→ REQUIRED WORK
Copy out each line below in which the string "project" appears.

== LISTED ENTRIES ==

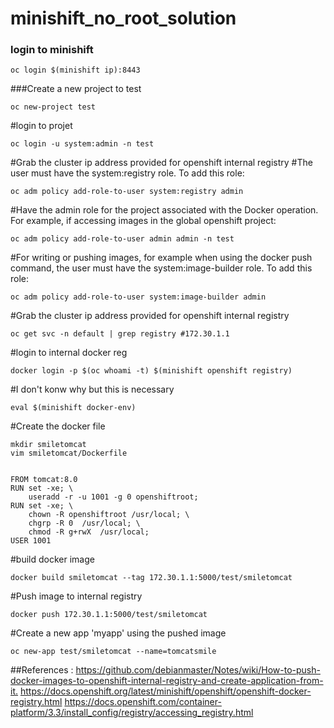 # minishift_no_root_solution

### login to minishift
```
oc login $(minishift ip):8443
```

###Create a new project to test
```
oc new-project test
```

#login to projet
```
oc login -u system:admin -n test
```

#Grab the cluster ip address provided for openshift internal registry
#The user must have the system:registry role. To add this role:
```
oc adm policy add-role-to-user system:registry admin
```
#Have the admin role for the project associated with the Docker operation. For example, if accessing images in the global openshift project:
```
oc adm policy add-role-to-user admin admin -n test
```

#For writing or pushing images, for example when using the docker push command, the user must have the system:image-builder role. To add this role:
```
oc adm policy add-role-to-user system:image-builder admin
```
#Grab the cluster ip address provided for openshift internal registry
```
oc get svc -n default | grep registry #172.30.1.1
```

#login to internal docker reg
```
docker login -p $(oc whoami -t) $(minishift openshift registry)
```
#I don't konw why but this is necessary
```
eval $(minishift docker-env)
```
#Create the docker file

```
mkdir smiletomcat
vim smiletomcat/Dockerfile
```
```console

FROM tomcat:8.0
RUN set -xe; \
    useradd -r -u 1001 -g 0 openshiftroot;
RUN set -xe; \
    chown -R openshiftroot /usr/local; \
    chgrp -R 0  /usr/local; \
    chmod -R g+rwX  /usr/local;
USER 1001
```

#build docker image
```
docker build smiletomcat --tag 172.30.1.1:5000/test/smiletomcat
```
#Push image to internal registry
```
docker push 172.30.1.1:5000/test/smiletomcat
```
#Create a new app 'myapp' using the pushed image
```
oc new-app test/smiletomcat --name=tomcatsmile
```


##References : 
<https://github.com/debianmaster/Notes/wiki/How-to-push-docker-images-to-openshift-internal-registry-and-create-application-from-it.>
<https://docs.openshift.org/latest/minishift/openshift/openshift-docker-registry.html>
<https://docs.openshift.com/container-platform/3.3/install_config/registry/accessing_registry.html>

===

→ TASK RESULT
###Create a new project to test
oc new-project test
#Have the admin role for the project associated with the Docker operation. For example, if accessing images in the global openshift project:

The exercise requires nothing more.